**Work item:**
Please say how many lines in the records below contain the word "apizz". Give the number and nothing more.

[[ Data for review open ]]

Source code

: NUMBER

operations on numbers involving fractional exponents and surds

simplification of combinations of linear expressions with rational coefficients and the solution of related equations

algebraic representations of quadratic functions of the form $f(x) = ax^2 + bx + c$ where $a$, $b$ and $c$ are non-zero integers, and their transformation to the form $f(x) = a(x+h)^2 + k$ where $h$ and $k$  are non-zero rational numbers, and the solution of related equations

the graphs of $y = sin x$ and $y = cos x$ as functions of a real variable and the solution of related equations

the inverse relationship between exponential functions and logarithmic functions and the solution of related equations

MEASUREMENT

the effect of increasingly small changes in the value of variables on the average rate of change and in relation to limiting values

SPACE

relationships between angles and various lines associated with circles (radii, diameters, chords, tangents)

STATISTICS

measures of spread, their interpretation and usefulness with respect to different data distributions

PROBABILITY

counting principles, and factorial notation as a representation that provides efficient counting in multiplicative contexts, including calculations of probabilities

[[ Data for review closed ]]
[[ Data for review open ]]

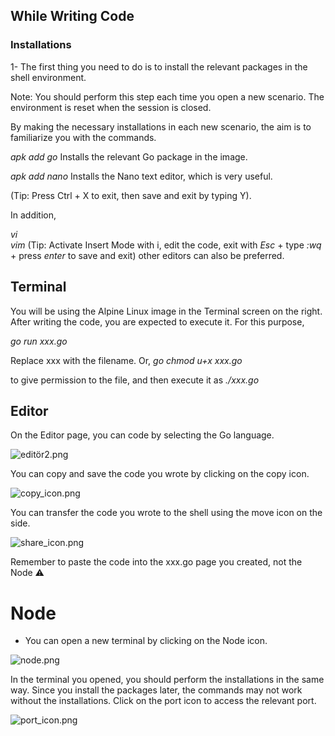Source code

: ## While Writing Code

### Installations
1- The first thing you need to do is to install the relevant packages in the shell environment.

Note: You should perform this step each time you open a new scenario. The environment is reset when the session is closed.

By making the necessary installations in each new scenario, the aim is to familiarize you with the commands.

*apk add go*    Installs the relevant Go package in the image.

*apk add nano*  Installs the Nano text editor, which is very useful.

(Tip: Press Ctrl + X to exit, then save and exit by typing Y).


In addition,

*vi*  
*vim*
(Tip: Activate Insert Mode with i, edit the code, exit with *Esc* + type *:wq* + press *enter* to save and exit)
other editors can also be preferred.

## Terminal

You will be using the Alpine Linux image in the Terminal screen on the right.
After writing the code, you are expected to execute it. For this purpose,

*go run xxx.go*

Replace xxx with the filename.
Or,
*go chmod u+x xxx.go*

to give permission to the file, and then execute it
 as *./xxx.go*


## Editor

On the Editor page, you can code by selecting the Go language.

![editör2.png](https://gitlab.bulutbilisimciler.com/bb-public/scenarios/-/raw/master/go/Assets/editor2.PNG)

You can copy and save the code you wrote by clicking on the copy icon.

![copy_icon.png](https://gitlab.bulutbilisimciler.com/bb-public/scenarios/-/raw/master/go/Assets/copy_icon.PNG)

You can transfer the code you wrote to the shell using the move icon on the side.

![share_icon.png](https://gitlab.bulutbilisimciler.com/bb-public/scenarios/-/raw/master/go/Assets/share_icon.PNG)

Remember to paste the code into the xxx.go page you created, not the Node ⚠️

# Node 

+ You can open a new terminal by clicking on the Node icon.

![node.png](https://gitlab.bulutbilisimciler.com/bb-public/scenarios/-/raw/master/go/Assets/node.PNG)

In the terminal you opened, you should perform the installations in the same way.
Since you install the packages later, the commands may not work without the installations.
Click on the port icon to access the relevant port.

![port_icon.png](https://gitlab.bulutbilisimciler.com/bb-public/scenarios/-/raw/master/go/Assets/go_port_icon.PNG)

[[ Data for review closed ]]
[[ Data for review open ]]

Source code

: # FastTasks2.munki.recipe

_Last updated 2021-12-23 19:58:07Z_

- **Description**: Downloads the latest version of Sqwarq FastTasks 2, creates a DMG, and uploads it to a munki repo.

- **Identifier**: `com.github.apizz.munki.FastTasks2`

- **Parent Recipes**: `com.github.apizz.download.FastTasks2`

[[ Data for review closed ]]

**Answer to the problem:**
2